New Forest


Kids Company: Lessons to be learned

In February, The Charity Commission for England and Wales (CCEW) published its long-awaited report into Kids Company, one of the highest profile charity collapses of recent years that attracted considerable publicity, in part due to the considerable amount of funding it had received from central and local government sources. Publication of the report was delayed due to ongoing legal action seeking to disqualify the former trustees and chief executive as company directors, action rejected by the High Court last year.

CCEW found no evidence of misconduct by the trustees, although did note that repeated failures to pay staff and HMRC on time amounted to mismanagement. The report also highlighted:

  • The charity’s risky demand-led model when it lacked the necessary level of reserves to support this.
  • A lack of transparency when disclosing the number of beneficiaries the charity supported.
  • A lack of expertise at board level in specialist areas such as youth services and psychotherapy
  • Concerns over the destruction of records by staff when the charity collapsed.

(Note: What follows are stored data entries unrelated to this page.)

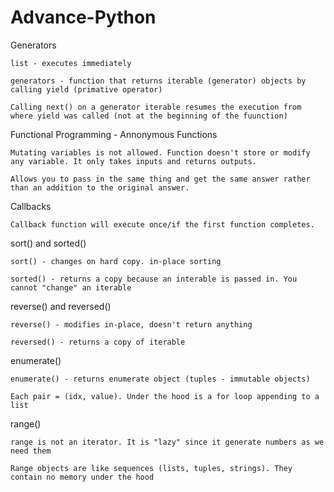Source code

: # Advance-Python

Generators

    list - executes immediately
  
    generators - function that returns iterable (generator) objects by calling yield (primative operator)
  
    Calling next() on a generator iterable resumes the execution from where yield was called (not at the beginning of the fuunction)

Functional Programming - Annonymous Functions

    Mutating variables is not allowed. Function doesn't store or modify any variable. It only takes inputs and returns outputs.

    Allows you to pass in the same thing and get the same answer rather than an addition to the original answer.

Callbacks

    Callback function will execute once/if the first function completes.

sort() and sorted()

    sort() - changes on hard copy. in-place sorting
    
    sorted() - returns a copy because an interable is passed in. You cannot "change" an iterable
    
reverse() and reversed()

    reverse() - modifies in-place, doesn't return anything
    
    reversed() - returns a copy of iterable
    
enumerate()

    enumerate() - returns enumerate object (tuples - immutable objects)
    
    Each pair = (idx, value). Under the hood is a for loop appending to a list
    
range()

    range is not an iterator. It is "lazy" since it generate numbers as we need them
    
    Range objects are like sequences (lists, tuples, strings). They contain no memory under the hood
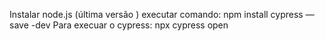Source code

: Instalar node.js (última versão )
executar comando: npm install cypress —save -dev
Para execuar o cypress: npx cypress open
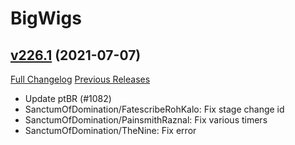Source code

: # BigWigs

## [v226.1](https://github.com/BigWigsMods/BigWigs/tree/v226.1) (2021-07-07)
[Full Changelog](https://github.com/BigWigsMods/BigWigs/compare/v226...v226.1) [Previous Releases](https://github.com/BigWigsMods/BigWigs/releases)

- Update ptBR (#1082)  
- SanctumOfDomination/FatescribeRohKalo: Fix stage change id  
- SanctumOfDomination/PainsmithRaznal: Fix various timers  
- SanctumOfDomination/TheNine: Fix error  
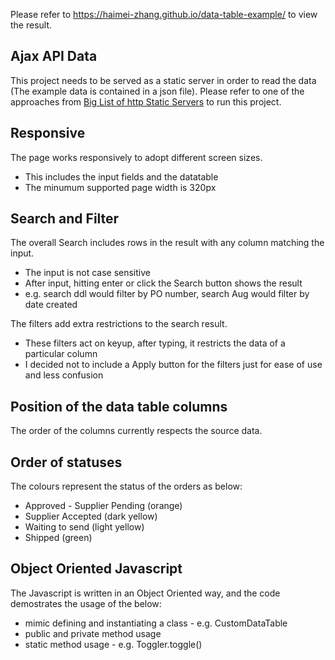 Please refer to https://haimei-zhang.github.io/data-table-example/ to view the result.

## Ajax API Data
This project needs to be served as a static server in order to read the data (The example data is contained in a json file).
Please refer to one of the approaches from [Big List of http Static Servers](https://gist.github.com/willurd/5720255) to run this project.

## Responsive
The page works responsively to adopt different screen sizes.
* This includes the input fields and the datatable
* The minumum supported page width is 320px

## Search and Filter
The overall Search includes rows in the result with any column matching the input.
* The input is not case sensitive
* After input, hitting enter or click the Search button shows the result
* e.g. search ddl would filter by PO number, search Aug would filter by date created

The filters add extra restrictions to the search result.
* These filters act on keyup, after typing, it restricts the data of a particular column
* I decided not to include a Apply button for the filters just for ease of use and less confusion

## Position of the data table columns
The order of the columns currently respects the source data.

## Order of statuses
The colours represent the status of the orders as below:
* Approved - Supplier Pending (orange)
* Supplier Accepted (dark yellow)
* Waiting to send (light yellow)
* Shipped (green)

## Object Oriented Javascript
The Javascript is written in an Object Oriented way, and the code demostrates the usage of the below:
* mimic defining and instantiating a class - e.g. CustomDataTable
* public and private method usage
* static method usage - e.g. Toggler.toggle()
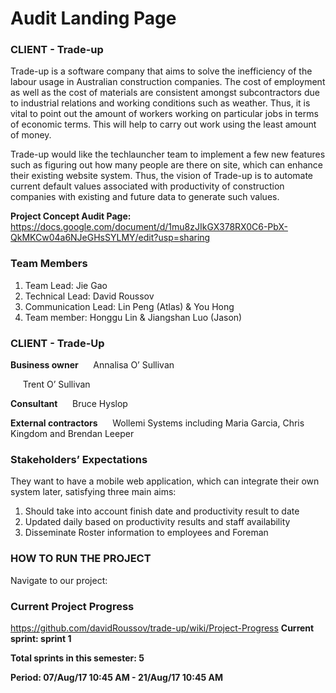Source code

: # Audit Landing Page

### CLIENT - Trade-up
Trade-up is a software company that aims to solve the inefficiency of the labour usage in Australian construction companies. The cost of employment as well as the cost of materials are consistent amongst subcontractors due to industrial relations and working conditions such as weather. Thus, it is vital to point out the amount of workers working on particular jobs in terms of economic terms. This will help to carry out work using the least amount of money.

Trade-up would like the techlauncher team to implement a few new features such as figuring out how many people are there on site, which can enhance their existing website system. Thus, the vision of Trade-up is to automate current default values associated with productivity of construction companies with existing and future data to generate such values.

**Project Concept Audit Page:**
https://docs.google.com/document/d/1mu8zJIkGX378RX0C6-PbX-QkMKCw04a6NJeGHsSYLMY/edit?usp=sharing


### Team Members
1. Team Lead: Jie Gao
2. Technical Lead: David Roussov
3. Communication Lead:  Lin Peng (Atlas) & You Hong
4. Team member: Honggu Lin & Jiangshan Luo (Jason)


### CLIENT - Trade-Up
**Business owner**
&nbsp;&nbsp;&nbsp;&nbsp; Annalisa O’ Sullivan

&nbsp;&nbsp;&nbsp;&nbsp; Trent O’ Sullivan

**Consultant**
&nbsp;&nbsp;&nbsp;&nbsp; Bruce Hyslop

**External contractors**
&nbsp;&nbsp;&nbsp;&nbsp; Wollemi Systems including Maria Garcia, Chris Kingdom and Brendan Leeper


### Stakeholders’ Expectations
They want to have a mobile web application, which can integrate their own system later, satisfying three main aims:
1. Should take into account finish date and productivity result to date
2. Updated daily based on productivity results and staff availability
3. Disseminate Roster information to employees and Foreman


### HOW TO RUN THE PROJECT

Navigate to our project:


### Current Project Progress
https://github.com/davidRoussov/trade-up/wiki/Project-Progress
**Current sprint: sprint 1**

**Total sprints in this semester: 5**

**Period: 07/Aug/17 10:45 AM - 21/Aug/17 10:45 AM**


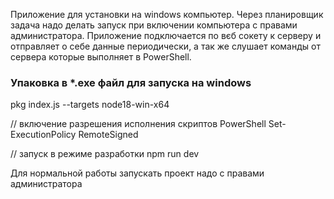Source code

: Приложение для установки на windows компьютер.
Через планировщик задача надо делать запуск при включении 
компьютера с правами администратора.
Приложение подключается по вєб сокету к серверу и отправляет
о себе данные периодически, а так же слушает команды от сервера
которые выполняет в PowerShell.


<h3>Упаковка в *.exe файл для запуска на windows</h3>
pkg index.js --targets node18-win-x64

// включение разрешения исполнения скриптов PowerShell
Set-ExecutionPolicy RemoteSigned

// запуск в режиме разработки
npm run dev


Для нормальной работы запускать проект надо с правами администратора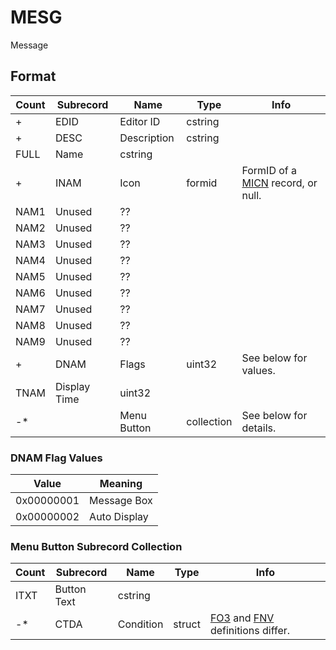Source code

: MESG
====

Message

## Format

Count | Subrecord | Name | Type | Info
------|-------|------|------|-----
+ | EDID | Editor ID | cstring |
+ | DESC | Description | cstring |
 | FULL | Name | cstring |
+ | INAM | Icon | formid | FormID of a [MICN](MICN.md) record, or null.
 | NAM1 | Unused | ?? |
 | NAM2 | Unused | ?? |
 | NAM3 | Unused | ?? |
 | NAM4 | Unused | ?? |
 | NAM5 | Unused | ?? |
 | NAM6 | Unused | ?? |
 | NAM7 | Unused | ?? |
 | NAM8 | Unused | ?? |
 | NAM9 | Unused | ?? |
+ | DNAM | Flags | uint32 | See below for values.
 | TNAM | Display Time | uint32 |
-* | | Menu Button | collection | See below for details.

### DNAM Flag Values

Value | Meaning
------|--------
0x00000001 | Message Box
0x00000002 | Auto Display

### Menu Button Subrecord Collection

Count | Subrecord | Name | Type | Info
------|-------|------|------|-----
 | ITXT | Button Text | cstring |
-* | CTDA | Condition | struct | [FO3](../../Fallout3/Records/Subrecords/CTDA.md) and [FNV](../../FalloutNV/Records/Subrecords/CTDA.md) definitions differ.
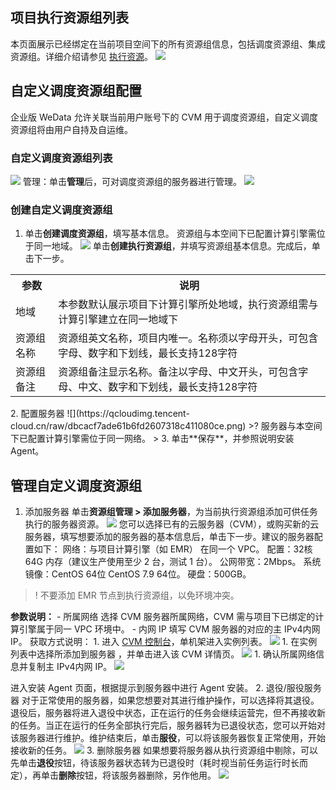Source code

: ## 项目执行资源组列表
本页面展示已经绑定在当前项目空间下的所有资源组信息，包括调度资源组、集成资源组。详细介绍请参见 [执行资源](https://cloud.tencent.com/document/product/1267/76050)。
![](https://qcloudimg.tencent-cloud.cn/raw/042be70a8cdc50fc1bf2eebdece73727.png)

## 自定义调度资源组配置
企业版 WeData 允许关联当前用户账号下的 CVM 用于调度资源组，自定义调度资源组将由用户自持及自运维。

### 自定义调度资源组列表
![](https://qcloudimg.tencent-cloud.cn/raw/f4d61675018ba21cb30cc521041c22f5.png)
管理：单击**管理**后，可对调度资源组的服务器进行管理。
![](https://qcloudimg.tencent-cloud.cn/raw/3787991fd33553b5dcd9259100aef6a4.png)

### 创建自定义调度资源组
1. 单击**创建调度资源组**，填写基本信息。
资源组与本空间下已配置计算引擎需位于同一地域。
![](https://qcloudimg.tencent-cloud.cn/raw/48db8438ad5f43d134eaab40a49a8435.png)
单击**创建执行资源组**，并填写资源组基本信息。完成后，单击下一步。
<table>
<tr>
<th>参数</th>
<th>说明</th>
</tr><tr>
<td>地域</td>
<td>本参数默认展示项目下计算引擎所处地域，执行资源组需与计算引擎建立在同一地域下</td>
</tr><tr>
<td>资源组名称</td>
<td>资源组英文名称，项目内唯一。名称须以字母开头，可包含字母、数字和下划线，最长支持128字符</td>
</tr><tr>
<td>资源组备注</td>
<td>资源组备注显示名称。备注以字母、中文开头，可包含字母、中文、数字和下划线，最长支持128字符</td>
</tr>
</table>
2. 配置服务器
![](https://qcloudimg.tencent-cloud.cn/raw/dbcacf7ade61b6fd2607318c411080ce.png)
>? 服务器与本空间下已配置计算引擎需位于同一网络。
>
3. 单击**保存**，并参照说明安装 Agent。

## 管理自定义调度资源组
1. 添加服务器
单击**资源组管理 > 添加服务器**，为当前执行资源组添加可供任务执行的服务器资源。
![](https://qcloudimg.tencent-cloud.cn/raw/d88ae955dd2746a06d8b4ae952cd3a06.png)
您可以选择已有的云服务器（CVM），或购买新的云服务器，填写想要添加的服务器的基本信息后，单击下一步。建议的服务器配置如下：
网络：与项目计算引擎（如 EMR） 在同一个 VPC。
配置：32核64G 内存（建议生产使用至少 2 台，测试 1 台）。
公网带宽：2Mbps。
系统镜像：CentOS 64位 CentOS 7.9 64位。
硬盘：500GB。
>! 不要添加 EMR 节点到执行资源组，以免环境冲突。
>
**参数说明：**
	- 所属网络
选择 CVM 服务器所属网络，CVM 需与项目下已绑定的计算引擎属于同一 VPC 环境中。
	- 内网 IP	
填写 CVM 服务器的对应的主 IPv4内网 IP。
获取方式说明：
		1. 进入 [CVM 控制台](https://console.cloud.tencent.com/cvm/instance/index?rid=8)，单机架进入实例列表。
![](https://qcloudimg.tencent-cloud.cn/raw/52830ad20aadb242f6786a32b48c202e.png)
		1. 在实例列表中选择所添加到服务器 ，并单击进入该 CVM 详情页。
![](https://qcloudimg.tencent-cloud.cn/raw/6dceee7fd7da40c9377f63aee68d0d8b.png)
		1. 确认所属网络信息并复制主 IPv4内网 IP。
![](https://qcloudimg.tencent-cloud.cn/raw/f92e6d37d041a658002d2bc5d8d92928.png)

进入安装 Agent 页面，根据提示到服务器中进行 Agent 安装。
2. 退役/服役服务器
对于正常使用的服务器，如果您想要对其进行维护操作，可以选择将其退役。退役后，服务器将进入退役中状态，正在运行的任务会继续运营完，但不再接收新的任务。当正在运行的任务全部执行完后，服务器转为已退役状态，您可以开始对该服务器进行维护。维护结束后，单击**服役**，可以将该服务器恢复正常使用，开始接收新的任务。
![](https://qcloudimg.tencent-cloud.cn/raw/78d200d03d252f297cbf27e426e29de5.png)
3. 删除服务器
如果想要将服务器从执行资源组中剔除，可以先单击**退役**按钮，待该服务器状态转为已退役时（耗时视当前任务运行时长而定），再单击**删除**按钮，将该服务器删除，另作他用。
![](https://qcloudimg.tencent-cloud.cn/raw/ea5a9f7834d796fb5837ce7540137b08.png)
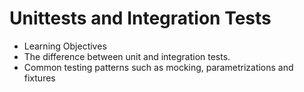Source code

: # Unittests and Integration Tests

* Learning Objectives
* The difference between unit and integration tests.
* Common testing patterns such as mocking, parametrizations and fixtures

The CCEW’s report sets out a number of issues for the wider sector to consider that primarily cover charity governance and the need for financial stability. Trustees should consider these issues and determine whether there is any action they  should be taking to avoid falling into the same traps that befell Kids Company. The report specifically mentions the following:

  • Charity boards should ensure checks and balances, and the right blend of skills and knowledge, are in place to avoid power imbalances.
  • Charities of all sizes could consider setting an agreed term of office for trustees to bring in fresh perspectives and to avoid complacency, with longer appointments subject to review with clear evidence that the charity had considered the risks and benefits in what should be exceptional circumstances.
  • Diversity at board level leads to better decision making and greater breadth of experience and specialist knowledge enables the board to better question management’s decisions.
  • Charity’s should identify and balance the risks associated with innovative operating models, and evidence the benefits.
  • Charities should undertake financial planning and recording, including maintaining a reserves policy.
  • Charities should ensure infrastructure, governance and resources keep pace with growth.